Я позвонил по телефону, указанному в объявлении, и — что же?., да, это был её двоюродный брат! Мама не находила места от счастья найти своих родных через шестьдесят лет! Тут же за ней приехала новая племянница и увезла её на похороны. И хотя это был грустный день, но там были и радостные встречи: оказалось, что в штате Нью-Джерси, неподалёку от Нью-Йорка, жили и другие мамины родственники — двоюродные сестры, племянники и племянницы.

Все они, вместе с тысячами других русских иммигрантов, нашли приют в Сербии с 1920 года до конца войны в 1945-м. После войны британские оккупационные власти стали выдавать их советским органам КГБ, по секретному компромиссному сговору Черчилля со Сталиным. Маминого кузена инженера-полковника царской армии Дмитрия Голяховского увезли, он погиб в сибирских лагерях. Но многим удалось переехать в Америку и в Австралию, а семья Дмитрия попала в Венесуэлу. Потом уже мы узнали, что его дочь (и моя троюродная сестра) стала знаменитой актрисой кино и телевидения под сценическим именем Америка Алонсо. А на самом деле она — Мура Голяховская.

Невероятные превращения происходили с маминым родом за четыре века его существования, и, в конце концов, в России остались лишь единицы, а в Америке нас теперь довольно много.

С недавних пор около дома мне несколько раз попадался на глаза мистер Лупшиц в сопровождении «кисаньки-лапушки» Таси. Рядом с ним Тася была очень оживлённая, почти висела у него на руке, занося его в сторону, и громко и кокетливо смеялась. Он — низкий и приземистый, она высокая и широкозадая — картина очень смешная. Издали можно было слышать:

— А вы шалун, мистер Лупшиц!..

— Ах, вы опять за своё, мистер Лупшиц!..

А он улыбался, как старый кот, и похохатывал.

Как-то, в одну из пятниц, я днём возвращался домой. По пятницам Каплан закрывал курсы рано — евреям полагалось начинать молиться накануне субботы. Религиозных среди нас почти не было, но правило вынуждены были соблюдать все. Я шёл, как всегда, пешком, обдумывая свои постоянные мысли об экзамене. На Западном авеню меня обогнала большая машина и остановилась у обочины.
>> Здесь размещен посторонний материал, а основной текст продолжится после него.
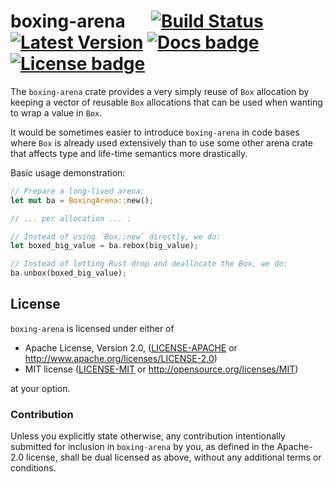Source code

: # boxing-arena &emsp; [![Build Status]][travis] [![Latest Version]][crates.io] [![Docs badge]][Docs link] [![License badge]][License link]

[Build Status]: https://api.travis-ci.org/da-x/boxing-arena.svg?branch=master
[travis]: https://travis-ci.org/da-x/boxing-arena
[Latest Version]: https://img.shields.io/crates/v/boxing-arena.svg
[crates.io]: https://crates.io/crates/boxing-arena
[License badge]: https://img.shields.io/badge/license-MIT%2FApache--2.0-blue.svg
[License link]: https://travis-ci.org/da-x/boxing-arena
[Docs badge]: https://docs.rs/boxing-arena/badge.svg
[Docs link]: https://docs.rs/boxing-arena

The `boxing-arena` crate provides a very simply reuse of `Box` allocation by
keeping a vector of reusable `Box` allocations that can be used when wanting to
wrap a value in `Box`.

It would be sometimes easier to introduce `boxing-arena` in code bases where
`Box` is already used extensively than to use some other arena crate that
affects type and life-time semantics more drastically.

Basic usage demonstration:

```rust
// Prepare a long-lived arena:
let mut ba = BoxingArena::new();

// ... per allocation ... :

// Instead of using `Box::new` directly, we do:
let boxed_big_value = ba.rebox(big_value);

// Instead of letting Rust drop and deallocate the Box, we do:
ba.unbox(boxed_big_value);
```

## License

`boxing-arena` is licensed under either of

 * Apache License, Version 2.0, ([LICENSE-APACHE](LICENSE-APACHE) or
   http://www.apache.org/licenses/LICENSE-2.0)
 * MIT license ([LICENSE-MIT](LICENSE-MIT) or
   http://opensource.org/licenses/MIT)

at your option.

### Contribution

Unless you explicitly state otherwise, any contribution intentionally submitted
for inclusion in `boxing-arena` by you, as defined in the Apache-2.0 license,
shall be dual licensed as above, without any additional terms or conditions.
Оттуда послышалось:

— Доктор, садитесь — подвезу.

Это был тот часовщик из Харькова, который в начале нашей жизни всегда шумел, ругая Америку в вестибюле гостиницы. Ага, значит, машину он уже купил! Я сел в просторную старую машину:

— Поздравляю — хорошая машина.

— Это разве машина? — возразил он. — Старая колымага. Я на днях куплю совсем новую, а эту отдам жене.

— Значит, дела пошли хорошо?

— Дела — о’кей! Я ушёл от хозяина и завёл свой бизнес: торгую фирменными часами. Теперь не я на хозяина, а на меня люди работают, — он ткнул себя в грудь. — Я держу негров, которые на меня работают. А, доктор! Я уже капиталист, маленький пока, но буду и большой. Как вам это нравится, а?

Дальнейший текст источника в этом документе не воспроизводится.